Post by Porphyrogenitos »

This is kind of rehashing what users said above, but grammaticalization and compounding are pretty much why, over tens of thousands of years (assuming an isolated language with no loanwords), a language doesn't just lenite and elide itself down to nothing.

Words are always picking up extra little grammatical endings that bolster their phonological structure. This can happen on a piecemeal basis (e.g. English anyway picking up a genitive -s, making anyways) or it can happen as part of a systematic structural innovation - e.g. pronouns get stuck onto the end of all verbs, making new ending, and all previous pronouns are now reinforced with other words, like I > Imyself, we > wetwo, him > hethere.

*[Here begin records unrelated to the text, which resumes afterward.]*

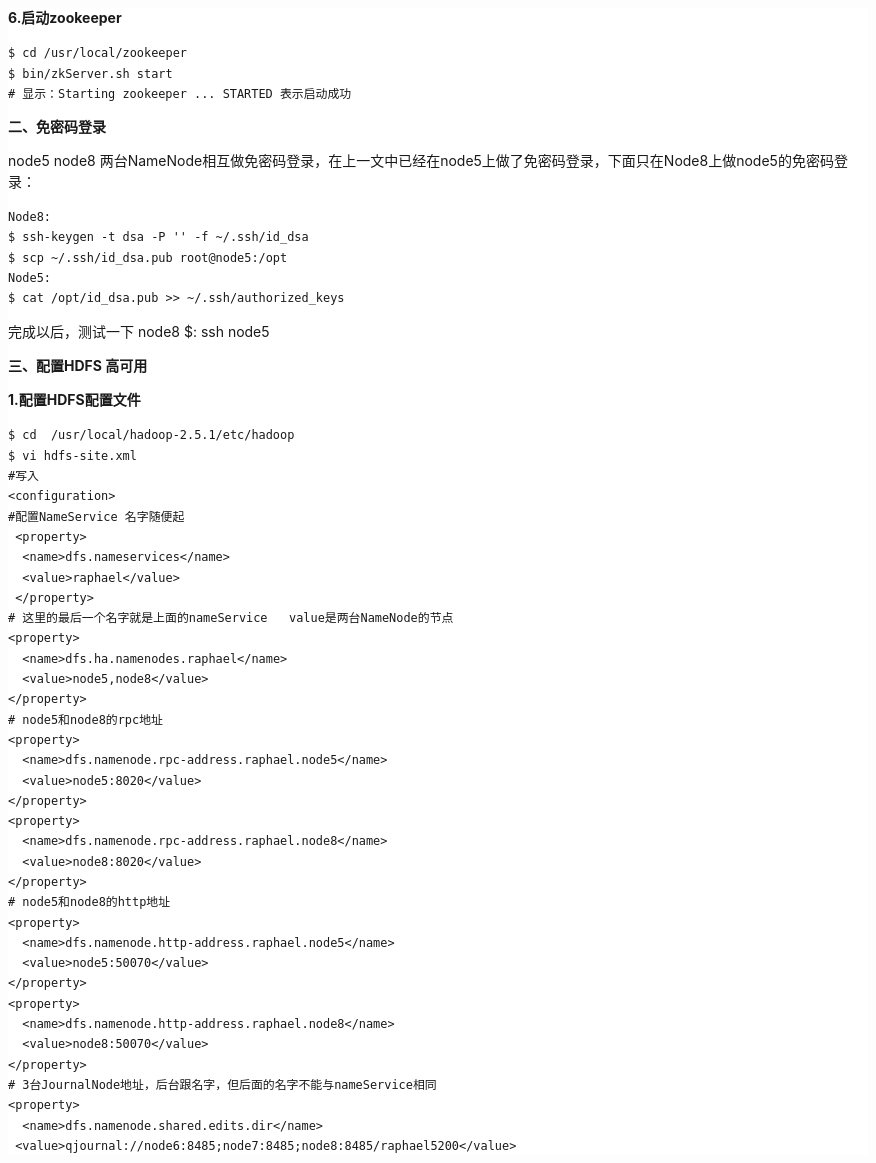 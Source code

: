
 ```
```



 

**6.启动zookeeper**

```
$ cd /usr/local/zookeeper
$ bin/zkServer.sh start
# 显示：Starting zookeeper ... STARTED 表示启动成功
```

**二、免密码登录**

node5  node8 两台NameNode相互做免密码登录，在上一文中已经在node5上做了免密码登录，下面只在Node8上做node5的免密码登录：

```
Node8:
$ ssh-keygen -t dsa -P '' -f ~/.ssh/id_dsa
$ scp ~/.ssh/id_dsa.pub root@node5:/opt
Node5:
$ cat /opt/id_dsa.pub >> ~/.ssh/authorized_keys
```

完成以后，测试一下  node8 $: ssh node5

**三、配置HDFS  高可用**

**1.配置HDFS配置文件**



```
$ cd  /usr/local/hadoop-2.5.1/etc/hadoop
$ vi hdfs-site.xml
#写入
<configuration>
#配置NameService 名字随便起
 <property>
  <name>dfs.nameservices</name>
  <value>raphael</value>
 </property>
# 这里的最后一个名字就是上面的nameService   value是两台NameNode的节点
<property>
  <name>dfs.ha.namenodes.raphael</name>
  <value>node5,node8</value>
</property>
# node5和node8的rpc地址
<property>
  <name>dfs.namenode.rpc-address.raphael.node5</name>
  <value>node5:8020</value>
</property>
<property>
  <name>dfs.namenode.rpc-address.raphael.node8</name>
  <value>node8:8020</value>
</property>
# node5和node8的http地址
<property>
  <name>dfs.namenode.http-address.raphael.node5</name>
  <value>node5:50070</value>
</property>
<property>
  <name>dfs.namenode.http-address.raphael.node8</name>
  <value>node8:50070</value>
</property>
# 3台JournalNode地址，后台跟名字，但后面的名字不能与nameService相同
<property>
  <name>dfs.namenode.shared.edits.dir</name>
 <value>qjournal://node6:8485;node7:8485;node8:8485/raphael5200</value>
```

And then there's compounding. Chinese is actually a great example of the dilemma you talk about. Old Chinese had permissive phonotactics with a pretty good amount of consonants at the beginning and end of words. Then it started dropping consonants, lots of consonants, and (to misleadingly attribute conscious agency to a language) in a desperate attempt to make up the difference and keep wprds distinct, the syllables began undergoing vowel changes and eventually tonogenesis due to adjacent consonants which were then dropped. But even that wasn't enough, and enormous amounts of words were becoming homophones. So to avoid confusion, compounding became more and more common, to the point that in most modern Chinese languages, the majority of words are compounds (or were historically - iirc with most Chinese words now, the morphemes are inseparable - you can't "unstick" them and still have meaningful words, it would be like trying to use the "cob" in "cobweb" or "cran" in "cranberry" as an independent word). And a lot of these compounds were pure redundancy; they didn't encode any new meaning. E.g. iirc the Mandarin word for "eagle" historically was actually "wise-eagle", and the word for "tiger" was historically just two different words that both meant "tiger" stuck together.

I think of the process of phonological and grammatical change like, maybe...a black hole. Everything keeps getting sucked into the void in the center, but more and more stuff keeps accruing on the sides so that it never "runs out" of material. Or like a protoplanetary disk - billions of particles and rocks are chaotically smashing against each other and breaking into little pieces, some becoming dust, while on the other hand, gravity is balling together particles into larger blobs that eventually become huge proto-planetary masses, which are in turn smashed apart by other huge blobs, over and over and over again. Okay, that wasn't as good a metaphor as I thought it was going to be.